作戦が終わり暫くして黒鴉は後処理の話をする。
「今日中に状況整理と残党の処理、明日までには一斉に破壊作戦を実行、軍備についてはそっち任せでいいわよね三佐」
「レポートさえ頂ければすぐにでも」
承諾の言葉に頷いて翔達を見て黒鴉がデータを渡す。
「じゃあ浜松達はデータ持ち帰ってレポート作成よろしく」
「黒鴉は?」
「残党処理、何?アンタもやる?」
翔はチラッと黒姫を振り返ってから苦笑いして遠慮する。
「あっそ、じゃあさっさとあの不気味な子と馬鹿を連れ帰って頂戴」
黒鴉は駄々をこねる人形とアワアワするアキトを指差してため息をつく。
「お父さん、名前ー、約束」
「帰ったら決めてもらおうな?もうちょっと我慢してくれ」
馬鹿力で暴れられたら困ると必死にあやすアキトを見て黒姫も笑ってしまう。
「すっかりお父さんやってますね」
「アレがもう一人の自分だと思うと俺もいつかああなるのかと不安になる」
装甲車の準備が整い翔達は乗り込み研究所に帰っていく。
夕刻、研究所に着いてアキトは集めたサンプルを半分残して人形を連れて異世界に帰っていく。

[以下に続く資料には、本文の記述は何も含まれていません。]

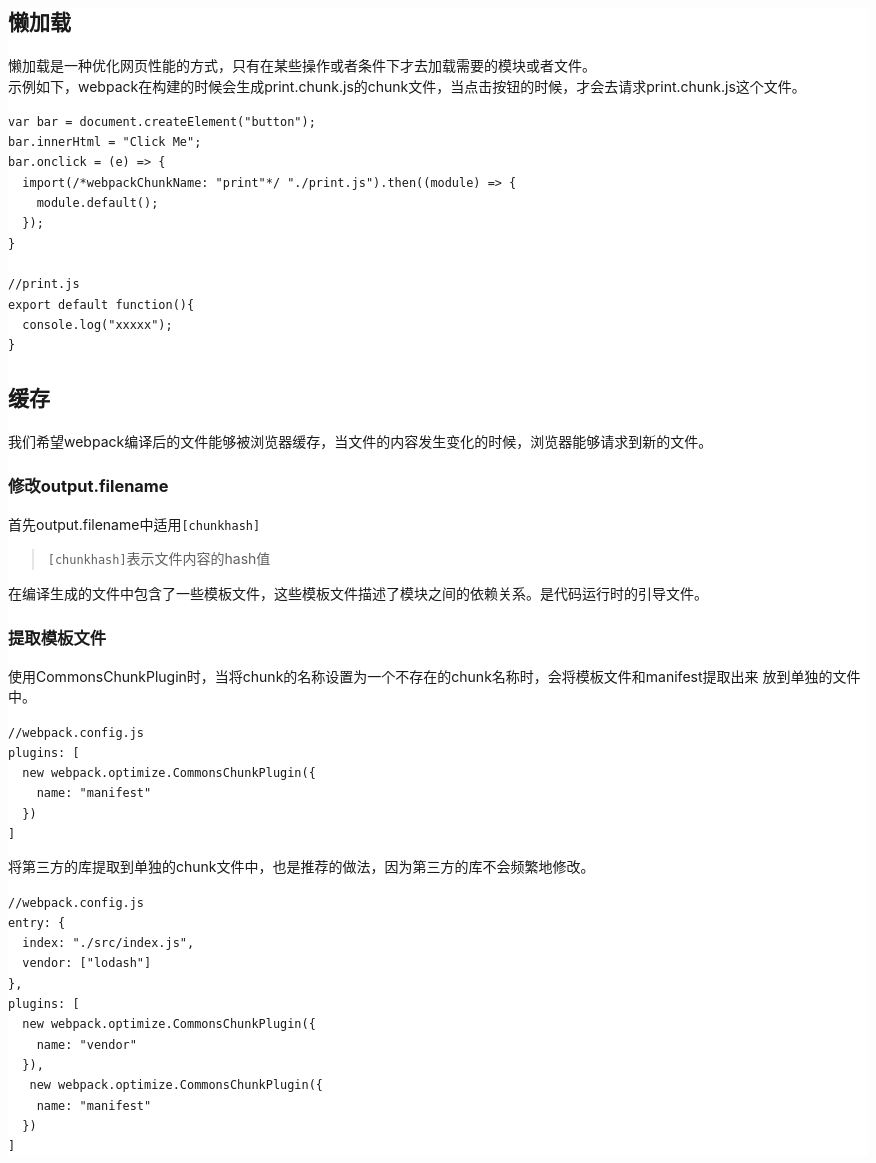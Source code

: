 ## 懒加载
懒加载是一种优化网页性能的方式，只有在某些操作或者条件下才去加载需要的模块或者文件。  
示例如下，webpack在构建的时候会生成print.chunk.js的chunk文件，当点击按钮的时候，才会去请求print.chunk.js这个文件。  
```
var bar = document.createElement("button");
bar.innerHtml = "Click Me";
bar.onclick = (e) => {
  import(/*webpackChunkName: "print"*/ "./print.js").then((module) => {
  	module.default();
  });
}

//print.js
export default function(){
  console.log("xxxxx");
}
```

## 缓存
我们希望webpack编译后的文件能够被浏览器缓存，当文件的内容发生变化的时候，浏览器能够请求到新的文件。  
### 修改output.filename
首先output.filename中适用`[chunkhash]`
> `[chunkhash]`表示文件内容的hash值

在编译生成的文件中包含了一些模板文件，这些模板文件描述了模块之间的依赖关系。是代码运行时的引导文件。

### 提取模板文件
使用CommonsChunkPlugin时，当将chunk的名称设置为一个不存在的chunk名称时，会将模板文件和manifest提取出来
放到单独的文件中。  
```
//webpack.config.js
plugins: [
  new webpack.optimize.CommonsChunkPlugin({
    name: "manifest"
  })
]
```

将第三方的库提取到单独的chunk文件中，也是推荐的做法，因为第三方的库不会频繁地修改。  
```
//webpack.config.js
entry: {
  index: "./src/index.js",
  vendor: ["lodash"]
},
plugins: [
  new webpack.optimize.CommonsChunkPlugin({
    name: "vendor" 
  }),
   new webpack.optimize.CommonsChunkPlugin({
    name: "manifest"
  })
]
```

「んじゃあ俺は帰るから、まあ、暫くこっちには来れないな…いでで」
別れ方も人形に振り回され続けて全員から笑われていた。
異世界に戻り先に帰っていた神楽がアキトを父呼びする人形を見て自己紹介する。
「私は神楽、私がママよ!」
「違う、お母さんじゃない」
キッパリ言われて真っ白になる神楽、アキトは説明しようとするとシュメイラがやって来る。
「ひひ、お帰りアキト君、早速サンプルをだね…」
「お母さん!」
シュメイラを指差して人形は笑顔になる。
「…えーっと?どういう事かな?」
アキトら誤解を解くのに必死に状況の説明する。
「成る程ぉ、私がアキト君の為に作った人形達の一つがねぇ…しっかり覚えているものなんだねぇ」
「納得いくかぁ!私の…私の立場は!?」
神楽が泣きわめくがシュメイラは人形をナデナデして嬉しそうに引き笑いする。
「名前!」
「ああ、そうだ、名前付けてやらないと」
アキトは自分のセンスは悪いからと二人にお願いするがシュメイラも困ってしまう。
「ふひひ、名前かぁ…」
神楽が割って入り叫ぶ。
「私が決めてもいいでしょ!?仲間外れは無しよ!小夜!決まり決定」
強引に神楽は名付け親になろうとする。
「いいんじゃないか?俺が考えるよりマシだ」
「そうだね、よろしく小夜」
シュメイラが呼ぶと小夜は嬉しそうに拳を振り回して壁をつい破壊してしまう。